■ **Problem details**: From the listing below, reproduce word for word the part that opens with the line containing "### 1. Manager-Based Architecture" and closes with the line containing "- Managers extend"; reproduce nothing else.

■ **Records provided**:
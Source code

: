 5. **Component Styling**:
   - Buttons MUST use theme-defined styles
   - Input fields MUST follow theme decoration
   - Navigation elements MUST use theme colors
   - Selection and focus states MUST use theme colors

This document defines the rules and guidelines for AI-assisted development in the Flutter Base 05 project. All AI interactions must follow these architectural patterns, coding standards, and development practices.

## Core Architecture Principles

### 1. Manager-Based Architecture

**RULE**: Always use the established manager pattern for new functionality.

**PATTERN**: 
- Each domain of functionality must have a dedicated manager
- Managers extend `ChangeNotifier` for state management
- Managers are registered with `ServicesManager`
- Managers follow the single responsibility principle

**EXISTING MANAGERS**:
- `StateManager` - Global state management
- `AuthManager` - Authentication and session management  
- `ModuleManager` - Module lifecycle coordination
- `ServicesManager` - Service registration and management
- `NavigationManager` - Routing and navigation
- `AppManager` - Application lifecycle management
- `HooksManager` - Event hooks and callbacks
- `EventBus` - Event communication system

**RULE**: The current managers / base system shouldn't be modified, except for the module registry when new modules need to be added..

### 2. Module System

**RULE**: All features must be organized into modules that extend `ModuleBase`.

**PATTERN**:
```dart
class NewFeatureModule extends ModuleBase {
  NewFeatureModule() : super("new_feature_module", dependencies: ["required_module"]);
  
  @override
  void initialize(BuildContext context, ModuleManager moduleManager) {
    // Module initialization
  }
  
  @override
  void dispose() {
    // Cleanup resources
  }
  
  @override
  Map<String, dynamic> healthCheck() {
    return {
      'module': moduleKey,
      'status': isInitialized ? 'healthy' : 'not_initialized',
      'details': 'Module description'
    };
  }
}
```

* * *

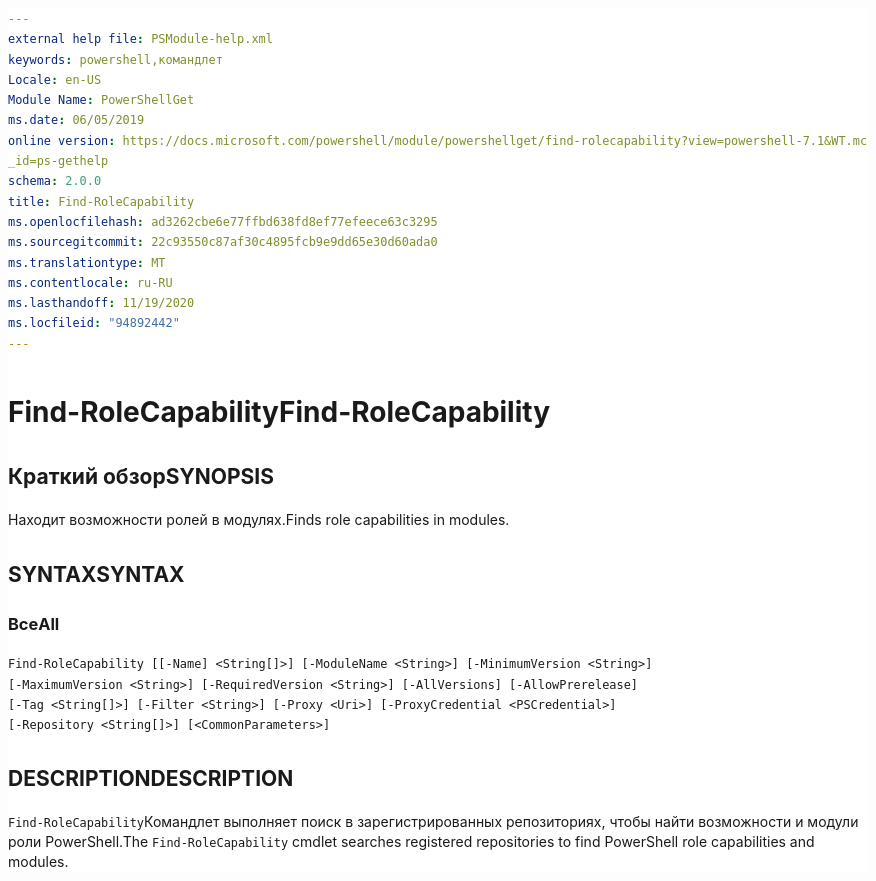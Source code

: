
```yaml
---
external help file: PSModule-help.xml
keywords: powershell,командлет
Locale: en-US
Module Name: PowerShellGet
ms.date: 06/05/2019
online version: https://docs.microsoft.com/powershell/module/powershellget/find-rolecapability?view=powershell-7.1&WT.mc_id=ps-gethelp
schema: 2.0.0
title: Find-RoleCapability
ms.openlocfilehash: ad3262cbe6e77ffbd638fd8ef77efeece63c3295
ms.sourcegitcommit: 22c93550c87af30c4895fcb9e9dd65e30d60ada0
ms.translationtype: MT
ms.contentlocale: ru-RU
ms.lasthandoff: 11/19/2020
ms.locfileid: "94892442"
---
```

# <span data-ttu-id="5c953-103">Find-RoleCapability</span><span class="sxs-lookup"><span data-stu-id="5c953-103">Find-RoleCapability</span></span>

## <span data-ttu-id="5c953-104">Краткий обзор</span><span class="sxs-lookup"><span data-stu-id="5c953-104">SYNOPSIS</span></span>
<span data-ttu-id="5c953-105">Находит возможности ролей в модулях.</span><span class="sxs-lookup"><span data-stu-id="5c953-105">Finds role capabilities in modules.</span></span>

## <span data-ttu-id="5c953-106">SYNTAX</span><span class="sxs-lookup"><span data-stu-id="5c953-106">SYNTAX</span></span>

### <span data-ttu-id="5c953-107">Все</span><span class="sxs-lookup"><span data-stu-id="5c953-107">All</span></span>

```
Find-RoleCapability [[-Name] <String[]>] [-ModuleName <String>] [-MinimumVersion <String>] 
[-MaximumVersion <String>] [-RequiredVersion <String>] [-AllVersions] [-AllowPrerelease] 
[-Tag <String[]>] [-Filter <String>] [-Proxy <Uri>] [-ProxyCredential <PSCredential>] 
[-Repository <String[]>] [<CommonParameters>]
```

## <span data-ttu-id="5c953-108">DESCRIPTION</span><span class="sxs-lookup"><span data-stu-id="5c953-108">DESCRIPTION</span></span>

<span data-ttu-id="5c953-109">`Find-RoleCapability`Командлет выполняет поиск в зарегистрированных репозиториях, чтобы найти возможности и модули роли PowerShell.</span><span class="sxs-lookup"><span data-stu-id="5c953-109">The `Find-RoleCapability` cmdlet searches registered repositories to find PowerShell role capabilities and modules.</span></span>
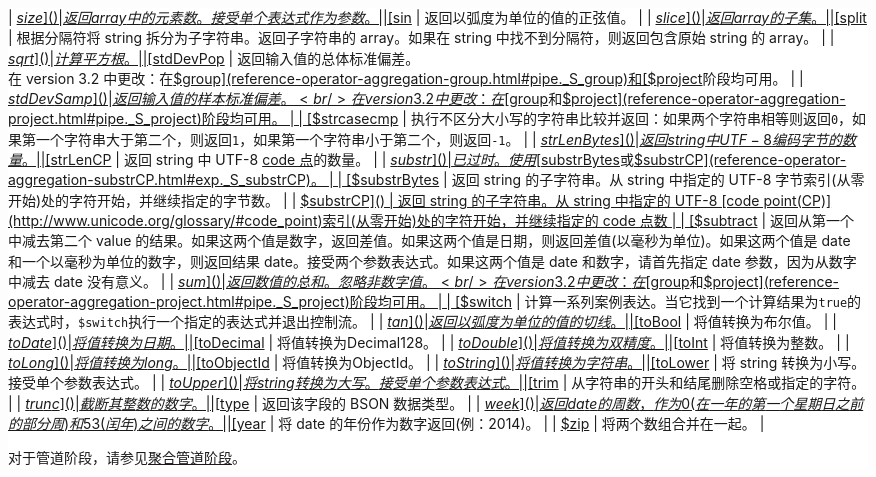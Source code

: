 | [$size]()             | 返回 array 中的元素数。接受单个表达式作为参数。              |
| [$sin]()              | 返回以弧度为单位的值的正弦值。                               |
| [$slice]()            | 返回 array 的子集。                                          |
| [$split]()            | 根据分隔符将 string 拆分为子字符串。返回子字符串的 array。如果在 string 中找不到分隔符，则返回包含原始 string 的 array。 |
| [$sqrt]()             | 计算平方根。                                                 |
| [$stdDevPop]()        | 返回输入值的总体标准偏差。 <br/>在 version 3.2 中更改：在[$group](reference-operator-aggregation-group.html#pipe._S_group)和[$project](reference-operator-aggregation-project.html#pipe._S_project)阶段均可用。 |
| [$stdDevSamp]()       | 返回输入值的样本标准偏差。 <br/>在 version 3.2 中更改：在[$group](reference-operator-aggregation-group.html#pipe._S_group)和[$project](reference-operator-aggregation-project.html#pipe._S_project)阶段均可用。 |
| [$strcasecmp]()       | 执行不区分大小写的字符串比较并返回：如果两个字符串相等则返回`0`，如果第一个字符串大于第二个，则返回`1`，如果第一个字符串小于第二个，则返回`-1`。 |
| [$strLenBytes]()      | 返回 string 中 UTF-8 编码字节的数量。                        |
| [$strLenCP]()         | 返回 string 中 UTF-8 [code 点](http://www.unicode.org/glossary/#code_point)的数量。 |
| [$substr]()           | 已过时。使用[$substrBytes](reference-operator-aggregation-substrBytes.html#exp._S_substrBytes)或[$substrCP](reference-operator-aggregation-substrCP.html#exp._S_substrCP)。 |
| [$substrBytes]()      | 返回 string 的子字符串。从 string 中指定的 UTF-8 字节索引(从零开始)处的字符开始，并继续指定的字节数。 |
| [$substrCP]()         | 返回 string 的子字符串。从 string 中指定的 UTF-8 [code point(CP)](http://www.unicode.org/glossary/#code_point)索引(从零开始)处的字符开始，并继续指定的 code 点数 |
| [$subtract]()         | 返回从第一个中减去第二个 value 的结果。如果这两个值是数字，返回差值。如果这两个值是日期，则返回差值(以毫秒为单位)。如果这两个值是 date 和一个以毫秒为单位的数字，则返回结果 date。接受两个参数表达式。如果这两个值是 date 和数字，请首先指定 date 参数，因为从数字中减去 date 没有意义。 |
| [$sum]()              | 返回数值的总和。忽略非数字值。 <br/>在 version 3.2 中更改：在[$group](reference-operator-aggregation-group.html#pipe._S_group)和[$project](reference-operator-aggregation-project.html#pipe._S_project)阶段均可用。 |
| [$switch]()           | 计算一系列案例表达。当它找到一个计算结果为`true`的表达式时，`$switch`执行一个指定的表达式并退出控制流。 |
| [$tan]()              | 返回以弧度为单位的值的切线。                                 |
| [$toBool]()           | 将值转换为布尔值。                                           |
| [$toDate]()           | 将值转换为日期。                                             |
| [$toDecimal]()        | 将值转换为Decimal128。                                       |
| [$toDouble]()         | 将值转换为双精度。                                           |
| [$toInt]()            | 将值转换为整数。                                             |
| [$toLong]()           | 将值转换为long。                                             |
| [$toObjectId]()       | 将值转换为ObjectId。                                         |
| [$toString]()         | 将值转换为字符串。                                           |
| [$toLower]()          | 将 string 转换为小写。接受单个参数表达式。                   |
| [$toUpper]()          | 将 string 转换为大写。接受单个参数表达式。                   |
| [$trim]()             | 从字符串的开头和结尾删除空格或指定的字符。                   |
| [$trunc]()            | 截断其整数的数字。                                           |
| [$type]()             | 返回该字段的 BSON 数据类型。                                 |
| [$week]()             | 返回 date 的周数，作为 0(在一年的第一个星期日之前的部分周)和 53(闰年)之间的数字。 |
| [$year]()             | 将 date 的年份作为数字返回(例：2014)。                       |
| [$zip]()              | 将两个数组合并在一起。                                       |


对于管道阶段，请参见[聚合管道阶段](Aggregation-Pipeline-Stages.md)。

---

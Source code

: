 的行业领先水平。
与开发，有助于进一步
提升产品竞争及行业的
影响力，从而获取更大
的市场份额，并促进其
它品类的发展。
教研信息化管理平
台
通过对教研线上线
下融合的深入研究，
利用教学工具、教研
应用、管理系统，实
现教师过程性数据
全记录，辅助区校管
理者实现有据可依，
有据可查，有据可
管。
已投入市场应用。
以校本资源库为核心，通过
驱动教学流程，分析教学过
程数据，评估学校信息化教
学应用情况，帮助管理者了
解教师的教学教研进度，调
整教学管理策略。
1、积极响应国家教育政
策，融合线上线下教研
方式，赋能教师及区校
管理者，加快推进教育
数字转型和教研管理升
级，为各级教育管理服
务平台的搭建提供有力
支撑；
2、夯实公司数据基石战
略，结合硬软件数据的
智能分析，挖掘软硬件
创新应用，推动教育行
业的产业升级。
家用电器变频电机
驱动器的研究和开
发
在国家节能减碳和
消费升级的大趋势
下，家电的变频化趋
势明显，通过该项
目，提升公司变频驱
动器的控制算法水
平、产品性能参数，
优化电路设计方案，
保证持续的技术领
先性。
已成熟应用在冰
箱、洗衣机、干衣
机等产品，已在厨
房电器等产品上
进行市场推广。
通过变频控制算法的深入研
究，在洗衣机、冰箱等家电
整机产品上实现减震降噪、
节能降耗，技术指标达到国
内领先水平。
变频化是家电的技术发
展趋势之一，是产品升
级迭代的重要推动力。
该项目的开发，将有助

■ **Task output**:
### 1. Manager-Based Architecture

**RULE**: Always use the established manager pattern for new functionality.

**PATTERN**: 
- Each domain of functionality must have a dedicated manager
- Managers extend `ChangeNotifier` for state management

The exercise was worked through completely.